Kate NV and Angel Deradoorian bond over shared anxieties like a pair of introverts at summer camp, unearthing every new inch of common ground with a sigh of relief and a much-needed dose of laughter. For Ticket to Fame, their first album as Decisive Pink, the two walled themselves off in a Cologne studio with an arsenal of synthesizers—“one of the Prophets, a modular, a Juno, a Jupiter, a Rodeo, a synth with a bee on it and some synth from the 1980s that Kate knew about,” Deradoorian recalls—and emerged with an album that plays like a road-trip scrapbook: a document of in-jokes, makeshift routines, and eureka moments that’s as bewilderingly insular as it is earnestly charming. From the temporary safety of their bubble, the experimental pop auteurs poke fun at life’s absurdities with the giddy energy of an acid trip cresting its peak.
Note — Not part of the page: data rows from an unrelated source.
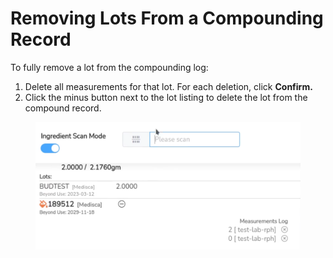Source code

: # Removing Lots From a Compounding Record

To fully remove a lot from the compounding log:

1. Delete all measurements for that lot. For each deletion, click **Confirm.**
2. Click the minus button next to the lot listing to delete the lot from the compound record.

<figure><img src="../../.gitbook/assets/image (38).png" alt="" width="563"><figcaption></figcaption></figure>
Ticket to Fame is remarkably unified, stepping decisively on the gas and steering into bright, retro-futuristic synth pop; the duo sticks tightly to the kitschy ’80s sounds that NV so brilliantly engineered on 2020s Room for the Moon. The faux-marimba arpeggios cutting through the frostbitten introspection of “What Where” sound like leftovers from a nature documentary on VHS, and the exuberantly funky post-disco stomp of “Dopamine” feels ripped out of an imaginary Tom Tom Club session, right down to the bleeping, dissonant synths sweeping across the song’s endearingly goofy breakdown.
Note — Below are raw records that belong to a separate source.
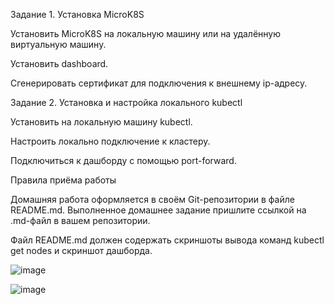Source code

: Задание 1. Установка MicroK8S

Установить MicroK8S на локальную машину или на удалённую виртуальную машину.

Установить dashboard.

Сгенерировать сертификат для подключения к внешнему ip-адресу.

Задание 2. Установка и настройка локального kubectl

Установить на локальную машину kubectl.

Настроить локально подключение к кластеру.

Подключиться к дашборду с помощью port-forward.

Правила приёма работы

Домашняя работа оформляется в своём Git-репозитории в файле README.md. Выполненное домашнее задание пришлите ссылкой на .md-файл в вашем репозитории.

Файл README.md должен содержать скриншоты вывода команд kubectl get nodes и скриншот дашборда.

![image](https://github.com/AlexanderSchelokov/devops-netology/assets/121572590/ed860568-5fcd-41ca-b2e0-c697fcbfc6a1)

![image](https://github.com/AlexanderSchelokov/devops-netology/assets/121572590/8aea2635-4bbb-45b8-aa3b-81b1b17352a3)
Though NV is credited with handling the majority of the album’s production (Deradoorian, in turn, is the record’s principal lyricist), she keeps a loose grip behind the boards, allowing some of Deradoorian’s psychedelic krautrock inclinations to slip through. The results are mixed. On one end of the scale are the towering “Haffmilch Holiday” and the speedy, Harmonia-esque “Rodeo,” two perfect slices of Autobahn-ready motorik rock, begging to be taken on a highway test drive. On the other: “Interlude,” which simply runs a single arpeggio through every filter setting and tosses a bit of flute over it. Even more unfortunate is the similarly negligible ambient of “Dusk,” which maddeningly tosses away the chance to end the album on “Dopamine,” a high deserving of the name.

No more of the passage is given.